On appeal in this court, defendant assigns error to the action of the court in denying defendant's petition for child support from plaintiff and in requiring defendant to pay plaintiff $100 per week as child support during plaintiff's 50-day summer visitation with his children, and requiring defendant to pay all ordinary and extraordinary medical and parochial school expenses of the children. Defendant also asserts that the trial court abused its discretion in requiring defendant to pay plaintiff's attorney's fees in the amount of $2,500 and the $200 bill to Saks Fifth Avenue, as well as the order relating to attorney's fees for the defense of the appeal now involved in this court. The defendant also contends that the trial court erred in refusing to admit and consider defendant's exhibit entitled "Affidavit of Financial Circumstance."
• 1 In considering the first issue raised by defendant, we note that the determination of the amounts of child support awards lies within the sound discretion of the trial court and normally its decision will not be set aside unless it is contrary to the manifest weight of the evidence. (Sandberg v. Sandberg (1st Dist. 1973), 11 Ill. App.3d 495, 500.) The financial responsibility for the support of children of divorced parents is the joint and several obligation of each parent. The amount of child support to be assessed against each parent is to be determined by the facts and circumstances in each case and the failure to properly consider such circumstances of either divorced parent in determining the amount of child support is considered to be an abuse of discretion, and such child support order if not sustained by the record will be set aside. Hursh v. Hursh (1st Dist. 1975), 26 Ill. App.3d 947.
We note that the trial court heard much evidence with regard to the issues of child support and custody. Plaintiff testified to having a net monthly income of $735 and monthly expenses of approximately $690. Defendant testified to having a net monthly income of $1,228 and monthly expenses exceeding $2,000. The testimony of both parties was uncontradicted. The trial court, in the December 5, 1974, order, as amended January 24, 1975, found on this evidence that plaintiff was financially unable to pay certain expenses and that defendant was financially able to pay those expenses. The order recites the net gross salary of defendant upon which the order was based but does not recite the amount of expenses of defendant and does not, even in denying defendant's petition for child support, contain any mention of the salary of plaintiff upon which the order is based.
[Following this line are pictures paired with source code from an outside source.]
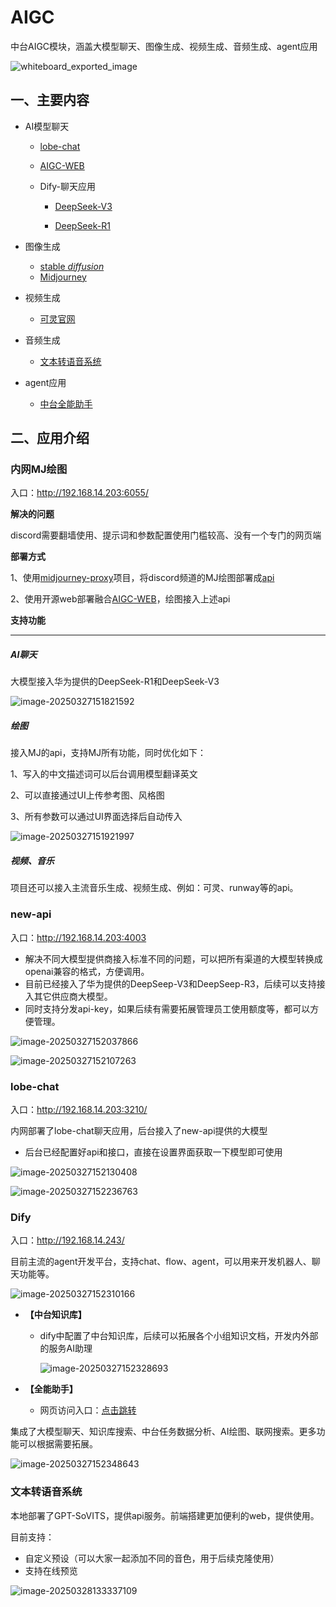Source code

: # AIGC

中台AIGC模块，涵盖大模型聊天、图像生成、视频生成、音频生成、agent应用

![whiteboard_exported_image](https://minio.110200.xyz:443/picgo/docs/2025/03/28/whiteboard_exported_image.png)

## 一、主要内容

- AI模型聊天 
  - [lobe-chat](http://192.168.14.203:3210/chat) 

  - [AIGC-WEB](http://192.168.14.203:6055/#/chat) 

  - Dify-聊天应用
    - [DeepSeek-V3](http://192.168.14.243/chat/GXplWQ24dpvY3nHF)

    - [DeepSeek-R1](http://192.168.14.243/chat/6Mi0olXheyTmbGXD)

- 图像生成
  - [stable *diffusion*](http://192.168.14.203:5000/)
  - [Midjourney](http://192.168.14.203:6055/#/draw)
- 视频生成
  - [可灵官网](https://klingai.kuaishou.com/)
- 音频生成
  - [文本转语音系统](http://192.168.14.203:5003)
- agent应用
  - [中台全能助手](http://192.168.14.243/chat/5CnIexjrVBoN81ud)


## 二、应用介绍

###  内网MJ绘图  

入口：http://192.168.14.203:6055/

   **解决的问题**

  discord需要翻墙使用、提示词和参数配置使用门槛较高、没有一个专门的网页端

   **部署方式**

  1、使用[midjourney-proxy](https://github.com/trueai-org/midjourney-proxy)项目，将discord频道的MJ绘图部署成[api](http://192.168.14.203:8086)

  2、使用开源web部署融合[AIGC-WEB](http://192.168.14.203:6055/)，绘图接入上述api



   **支持功能**

------


#####    AI聊天

   大模型接入华为提供的DeepSeek-R1和DeepSeek-V3

![image-20250327151821592](https://minio.110200.xyz:443/picgo/docs/2025/03/27/image-20250327151821592.png)

#####    绘图

   接入MJ的api，支持MJ所有功能，同时优化如下：

   1、写入的中文描述词可以后台调用模型翻译英文

   2、可以直接通过UI上传参考图、风格图

   3、所有参数可以通过UI界面选择后自动传入

![image-20250327151921997](https://minio.110200.xyz:443/picgo/docs/2025/03/27/image-20250327151921997.png)

#####    视频、音乐

   项目还可以接入主流音乐生成、视频生成、例如：可灵、runway等的api。

###  new-api

 入口：http://192.168.14.203:4003

- 解决不同大模型提供商接入标准不同的问题，可以把所有渠道的大模型转换成openai兼容的格式，方便调用。
- 目前已经接入了华为提供的DeepSeep-V3和DeepSeep-R3，后续可以支持接入其它供应商大模型。
- 同时支持分发api-key，如果后续有需要拓展管理员工使用额度等，都可以方便管理。

![image-20250327152037866](https://minio.110200.xyz:443/picgo/docs/2025/03/27/image-20250327152037866.png)

![image-20250327152107263](https://minio.110200.xyz:443/picgo/docs/2025/03/27/image-20250327152107263.png)

###  lobe-chat

 入口：http://192.168.14.203:3210/

 内网部署了lobe-chat聊天应用，后台接入了new-api提供的大模型

- 后台已经配置好api和接口，直接在设置界面获取一下模型即可使用

![image-20250327152130408](https://minio.110200.xyz:443/picgo/docs/2025/03/27/image-20250327152130408.png)

![image-20250327152236763](https://minio.110200.xyz:443/picgo/docs/2025/03/27/image-20250327152236763.png)

###   Dify

 入口：http://192.168.14.243/

 目前主流的agent开发平台，支持chat、flow、agent，可以用来开发机器人、聊天功能等。

![image-20250327152310166](https://minio.110200.xyz:443/picgo/docs/2025/03/27/image-20250327152310166.png)

- **【中台知识库】**
  - dify中配置了中台知识库，后续可以拓展各个小组知识文档，开发内外部的服务AI助理
  
    ![image-20250327152328693](https://minio.110200.xyz:443/picgo/docs/2025/03/27/image-20250327152328693.png)
  
- **【全能助手】**
  -   网页访问入口：[点击跳转](http://192.168.14.243/chat/5CnIexjrVBoN81ud)

 集成了大模型聊天、知识库搜索、中台任务数据分析、AI绘图、联网搜索。更多功能可以根据需要拓展。

![image-20250327152348643](https://minio.110200.xyz:443/picgo/docs/2025/03/27/image-20250327152348643.png)

###  文本转语音系统

本地部署了GPT-SoVITS，提供api服务。前端搭建更加便利的web，提供使用。

目前支持：

- 自定义预设（可以大家一起添加不同的音色，用于后续克隆使用）
- 支持在线预览

![image-20250328133337109](https://minio.110200.xyz:443/picgo/docs/2025/03/28/image-20250328133337109.png)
In an order entered on January 24, 1975, apparently without any further evidentiary hearings, the court allowed defendant leave to bring this appeal as a poor person, while at the same time finding defendant financially able to play plaintiff's attorney's fees for this appeal. These findings of the trial court are sufficiently inconsistent to motivate us to conclude that the trial court abused its discretion in entering such order.
• 2 In a post-decree divorce matter, the trial court, in its discretion, has the right to allow reasonable attorney's fees to a party, for the purpose of enforcing that party's rights under the divorce decree, where the party has no means to pay the fees. (Neeland v. Neeland (3d Dist. 1974), 17 Ill. App.3d 803.) For the allowance of such fees, the party seeking the fees must show financial inability to pay the fees and the financial ability of the opposing party to pay such fees. (Jones v. Jones (1st Dist. 1964), 48 Ill. App.2d 232.) In determining whether an allowance of fees is proper, the cause which precipitated the judicial proceedings at hand must be considered. Where the party upon whom the obligation to pay the fees is to be imposed has done nothing which necessitated judicial action, the allowance of fees is normally considered to be erroneous. Kuhns v. Kuhns (1st Dist. 1972), 7 Ill. App.3d 884.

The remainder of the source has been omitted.